Come previsto il voto amministrativo si sta delineando una batosta per il centrosinistra soprattutto al nord. Persa Verona, Monza, Alessandria. Tiene per poco Genova dove però ci sono difficoltà per la provincia. A Piacenza è in vantaggio ma è costretta al ballottaggio e non riesce a riconquistare una città come Parma. Ovviamente non parliamo di Como e Varese. Tra le città capoluogo in controtendenza nel nord Cuneo.
In provincia di Milano, la situazione è se possibile peggiore. Molti comuni della cosidetta "cintura rossa", che solo due anni fa avevano permesso la storica vittoria del centrosinistra alla Provincia di Milano, sono passati al centrodestra: Rho (dove la sinistra governava da 13 anni ed ha perso 60% a 33%!), San Donato, Melegnano, Pieve Emanuele, Buccinasco, Abbiategrasso al ballottaggio. Persino Sesto San Giovanni (dove sorprende in un luogo storico della sinistra il dato molto basso dell'affluenza: 65,5%) è in bilico, ma pare che il sindaco uscente Oldrini riesca a salvare l'onore della "Stalingrado d'Italia".
Ma c'è una piccola buona notizia. Ed è proprio Cernusco sul Naviglio (28000 abitanti circa), la cui campagna elettorale è stata seguita dal Circolino dei Cinghios le settimane scorse.
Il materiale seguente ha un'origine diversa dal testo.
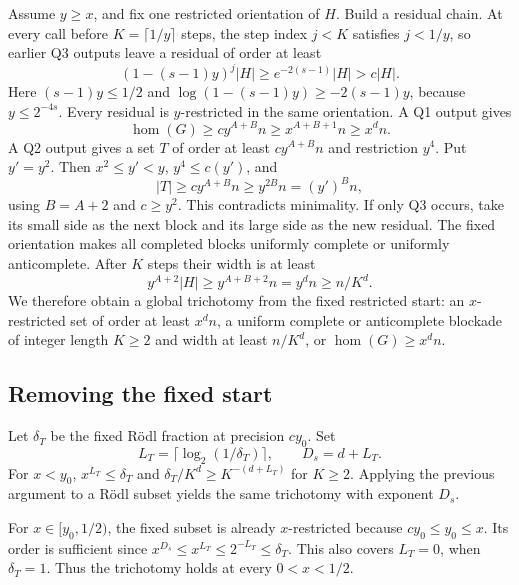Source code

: \documentclass[11pt,a4paper]{article}
\theoremstyle{definition}
\theoremstyle{remark}
\numberwithin{equation}{section}
\begin{document}
Assume \(y\ge x\), and fix one restricted orientation of \(H\). Build a residual chain. At every call before \(K=\lceil1/y\rceil\) steps, the step index \(j<K\) satisfies \(j<1/y\), so earlier Q3 outputs leave a residual of order at least
\[
 (1-(s-1)y)^j|H|\ge e^{-2(s-1)}|H|>c|H|.
\]
Here \((s-1)y\le1/2\) and \(\log(1-(s-1)y)\ge-2(s-1)y\), because \(y\le2^{-4s}\). Every residual is \(y\)-restricted in the same orientation. A Q1 output gives
\[
 \hom(G)\ge cy^{A+B}n\ge x^{A+B+1}n\ge x^d n.
\]
A Q2 output gives a set \(T\) of order at least \(cy^{A+B}n\) and restriction \(y^4\). Put \(y'=y^2\). Then \(x^2\le y'<y\), \(y^4\le c(y')\), and
\[
 |T|\ge cy^{A+B}n\ge y^{2B}n=(y')^B n,
\]
using \(B=A+2\) and \(c\ge y^2\). This contradicts minimality. If only Q3 occurs, take its small side as the next block and its large side as the new residual. The fixed orientation makes all completed blocks uniformly complete or uniformly anticomplete. After \(K\) steps their width is at least
\[
 y^{A+2}|H|\ge y^{A+B+2}n=y^d n\ge n/K^d.
\]
We therefore obtain a global trichotomy from the fixed restricted start: an \(x\)-restricted set of order at least \(x^d n\), a uniform complete or anticomplete blockade of integer length \(K\ge2\) and width at least \(n/K^d\), or \(\hom(G)\ge x^d n\).

\subsection{Removing the fixed start}
Let \(\delta_T\) be the fixed R\"odl fraction at precision \(cy_0\). Set
\begin{equation}\label{eq:term-D}
 L_T=\lceil\log_2(1/\delta_T)\rceil,\qquad D_s=d+L_T.
\end{equation}
For \(x<y_0\), \(x^{L_T}\le\delta_T\) and \(\delta_T/K^d\ge K^{-(d+L_T)}\) for \(K\ge2\). Applying the previous argument to a R\"odl subset yields the same trichotomy with exponent \(D_s\).

For \(x\in[y_0,1/2)\), the fixed subset is already \(x\)-restricted because \(cy_0\le y_0\le x\). Its order is sufficient since \(x^{D_s}\le x^{L_T}\le2^{-L_T}\le\delta_T\). This also covers \(L_T=0\), when \(\delta_T=1\). Thus the trichotomy holds at every \(0<x<1/2\).
\end{document}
Il Centrosinistra, complice la corsa solitaria della Lega, non solo ha costretto il centrodestra dell'amministrazione uscente al ballottaggio, ma il candidato Comincini (34enne margheritato di cernusco, l'unico sotto i 40 anni) è di poco in testa! Quando manca una sezione la situazione è la seguente:
Iscritti
23.983
100%
Votanti
18.280
76,22
Comincini (DS, Margherita, Vivere Cernusco, PRC, Il Girotondo, Italia dei Valori) 41,11%
Cassamagnaghi (centrodestra) 39,55%
Cogliati (lega + liste civiche) 12,48%
Collio (una lista civica presentata da radicali e pdci) 1,27%
Mossini (DC per le autonomie) 2,43%
Acquarelli (DC) 1,90%
D'Ursi (il confronto) 1,27%
Anche a Cernusco sul Naviglio, oggi è l'ultimo giorno di campagna elettorale per le amministrative 2007. Dopo il bidone di Berlusconi martedì, questa sera dovrebbero intervenire a sostenere il sindaco uscente l'amico Robertino Boom boom Formigoni e l'ex sindaco di Milano Gabriele Albertini.
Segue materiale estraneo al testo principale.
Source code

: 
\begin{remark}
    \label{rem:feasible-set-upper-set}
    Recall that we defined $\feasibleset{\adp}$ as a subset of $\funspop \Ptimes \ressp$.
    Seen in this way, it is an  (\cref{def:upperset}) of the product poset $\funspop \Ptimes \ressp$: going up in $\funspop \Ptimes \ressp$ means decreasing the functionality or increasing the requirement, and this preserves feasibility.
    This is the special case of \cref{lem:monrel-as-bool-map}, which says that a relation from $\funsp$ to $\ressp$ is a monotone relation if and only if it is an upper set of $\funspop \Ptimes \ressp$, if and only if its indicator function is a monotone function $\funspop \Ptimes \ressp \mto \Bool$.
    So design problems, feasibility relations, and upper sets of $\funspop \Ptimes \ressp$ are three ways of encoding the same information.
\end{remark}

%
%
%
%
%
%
Ultima sera di lavoro anche per gli attacchini, che avranno tempo fino alle 24 per gli ultimi colpi di colla. Vederemo l'aspetto della città domani mattina.
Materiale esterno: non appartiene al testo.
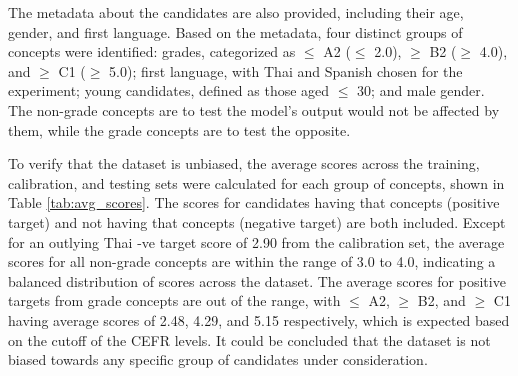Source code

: The metadata about the candidates are also provided, including their age, gender, and first language. Based on the metadata, four distinct groups of concepts were identified: grades, categorized as $\leq$ A2 ($\leq$ 2.0), $\geq$ B2 ($\geq$ 4.0), and $\geq$ C1 ($\geq$ 5.0); first language, with Thai and Spanish chosen for the experiment; young candidates, defined as those aged $\leq$ 30; and male gender. The non-grade concepts are to test the model's output would not be affected by them, while the grade concepts are to test the opposite.

To verify that the dataset is unbiased, the average scores across the training, calibration, and testing sets were calculated for each group of concepts, shown in Table \ref{tab:avg_scores}. The scores for candidates having that concepts (positive target) and not having that concepts (negative target) are both included. Except for an outlying Thai -ve target score of 2.90 from the calibration set, the average scores for all non-grade concepts are within the range of 3.0 to 4.0, indicating a balanced distribution of scores across the dataset. The average scores for positive targets from grade concepts are out of the range, with $\leq$ A2, $\geq$ B2, and $\geq$ C1 having average scores of 2.48, 4.29, and 5.15 respectively, which is expected based on the cutoff of the CEFR levels. It could be concluded that the dataset is not biased towards any specific group of candidates under consideration.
Infine, si ricorda a tutti i cittadini comunitari (compresi quindi bulgari, rumeni, ungheresi, cechi, slovacchi, polacchi e sloveni) residenti nel comune che possono votare previa iscrizione all'ufficio elettorale comunale in una speciale lista (forse siete ancora in tempo). "Compagni est-europei uno sforzo ancora".
Il Circolino dei Cinghios consiglia a tutti di votare bene.